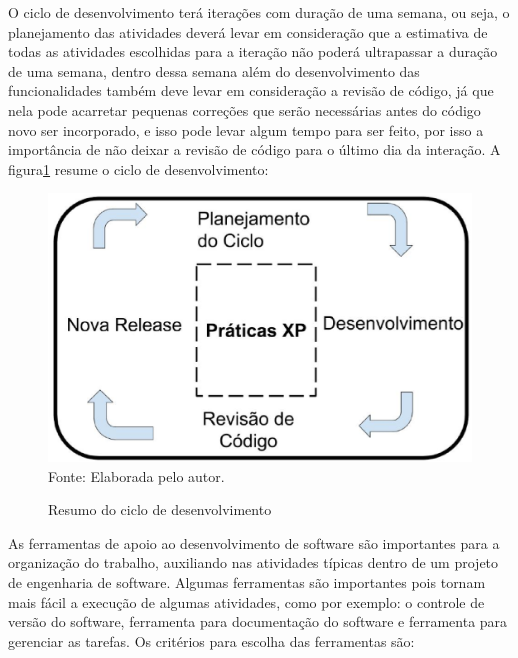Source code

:O ciclo de desenvolvimento terá iterações com duração de uma semana, ou seja,
o planejamento das atividades deverá levar em consideração que a
estimativa de todas as atividades escolhidas para a iteração não poderá
ultrapassar a duração de uma semana, dentro dessa semana além do desenvolvimento
das funcionalidades também deve levar em consideração a revisão de código, já que
nela pode acarretar pequenas correções que serão necessárias antes do código novo
ser incorporado, e isso pode levar algum tempo para ser feito, por isso a importância
de não deixar a revisão de código para o último dia da interação. A figura\ref{fig:def}
resume o ciclo de desenvolvimento:

\begin{figure}[h]
  \centering
  \caption{Resumo do ciclo de desenvolvimento}
  \includegraphics[width=1.0\textwidth]
      {figuras/desenvolvimento.eps}
  Fonte: Elaborada pelo autor.
\label{fig:def}
\end{figure}

As ferramentas de apoio ao desenvolvimento de software são importantes para a
organização do trabalho, auxiliando nas atividades típicas dentro de um projeto
de engenharia de software. Algumas ferramentas são importantes pois tornam mais fácil
a execução de algumas atividades, como por exemplo: o controle de versão do software,
ferramenta para documentação do software e ferramenta para gerenciar as tarefas.
Os critérios para escolha das ferramentas são:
□ □ □ □
• **YOUR INSTRUCTIONS**:
Repeat the lines above precisely and skip every picture.

• **SOLUTION TO THIS PROBLEM**:
Source code

:O ciclo de desenvolvimento terá iterações com duração de uma semana, ou seja,
o planejamento das atividades deverá levar em consideração que a
estimativa de todas as atividades escolhidas para a iteração não poderá
ultrapassar a duração de uma semana, dentro dessa semana além do desenvolvimento
das funcionalidades também deve levar em consideração a revisão de código, já que
nela pode acarretar pequenas correções que serão necessárias antes do código novo
ser incorporado, e isso pode levar algum tempo para ser feito, por isso a importância
de não deixar a revisão de código para o último dia da interação. A figura\ref{fig:def}
resume o ciclo de desenvolvimento:

\begin{figure}[h]
  \centering
  \caption{Resumo do ciclo de desenvolvimento}
  \includegraphics[width=1.0\textwidth]
      {figuras/desenvolvimento.eps}
  Fonte: Elaborada pelo autor.
\label{fig:def}
\end{figure}

As ferramentas de apoio ao desenvolvimento de software são importantes para a
organização do trabalho, auxiliando nas atividades típicas dentro de um projeto
de engenharia de software. Algumas ferramentas são importantes pois tornam mais fácil
a execução de algumas atividades, como por exemplo: o controle de versão do software,
ferramenta para documentação do software e ferramenta para gerenciar as tarefas.
Os critérios para escolha das ferramentas são:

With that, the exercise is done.